(Excerpted records begins)

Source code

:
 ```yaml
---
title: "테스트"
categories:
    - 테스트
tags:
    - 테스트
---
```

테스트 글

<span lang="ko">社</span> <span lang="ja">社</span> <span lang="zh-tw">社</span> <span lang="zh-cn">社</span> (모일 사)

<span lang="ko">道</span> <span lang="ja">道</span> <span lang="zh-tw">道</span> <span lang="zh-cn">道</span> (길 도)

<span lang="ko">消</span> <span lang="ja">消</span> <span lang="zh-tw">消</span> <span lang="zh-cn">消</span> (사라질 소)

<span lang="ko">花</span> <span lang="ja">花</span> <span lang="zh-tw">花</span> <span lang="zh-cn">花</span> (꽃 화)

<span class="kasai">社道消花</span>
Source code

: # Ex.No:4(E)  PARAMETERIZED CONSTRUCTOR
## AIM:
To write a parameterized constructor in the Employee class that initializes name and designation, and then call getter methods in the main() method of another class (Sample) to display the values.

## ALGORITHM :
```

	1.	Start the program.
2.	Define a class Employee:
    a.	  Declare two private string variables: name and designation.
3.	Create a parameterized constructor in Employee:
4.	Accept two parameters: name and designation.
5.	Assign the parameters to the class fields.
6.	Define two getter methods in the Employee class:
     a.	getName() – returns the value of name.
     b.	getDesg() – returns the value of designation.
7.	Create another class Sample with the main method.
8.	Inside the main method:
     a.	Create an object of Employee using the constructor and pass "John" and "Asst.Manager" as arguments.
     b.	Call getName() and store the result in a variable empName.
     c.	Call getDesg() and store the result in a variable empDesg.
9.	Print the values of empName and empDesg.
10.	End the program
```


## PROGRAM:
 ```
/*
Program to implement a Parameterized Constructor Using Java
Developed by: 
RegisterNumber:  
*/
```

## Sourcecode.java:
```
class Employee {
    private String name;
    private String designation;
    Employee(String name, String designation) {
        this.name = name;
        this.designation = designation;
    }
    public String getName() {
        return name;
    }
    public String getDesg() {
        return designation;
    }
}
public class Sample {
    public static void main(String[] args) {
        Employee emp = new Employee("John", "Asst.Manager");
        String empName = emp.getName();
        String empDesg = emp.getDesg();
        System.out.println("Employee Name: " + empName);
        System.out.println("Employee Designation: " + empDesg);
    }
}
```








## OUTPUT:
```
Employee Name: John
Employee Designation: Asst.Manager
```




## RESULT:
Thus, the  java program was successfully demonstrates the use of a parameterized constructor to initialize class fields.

(Excerpted records ends)

Description of the task:
Reply with every line of the listing that has the string "fields".

Answer box:
5.	Assign the parameters to the class fields.
Thus, the  java program was successfully demonstrates the use of a parameterized constructor to initialize class fields.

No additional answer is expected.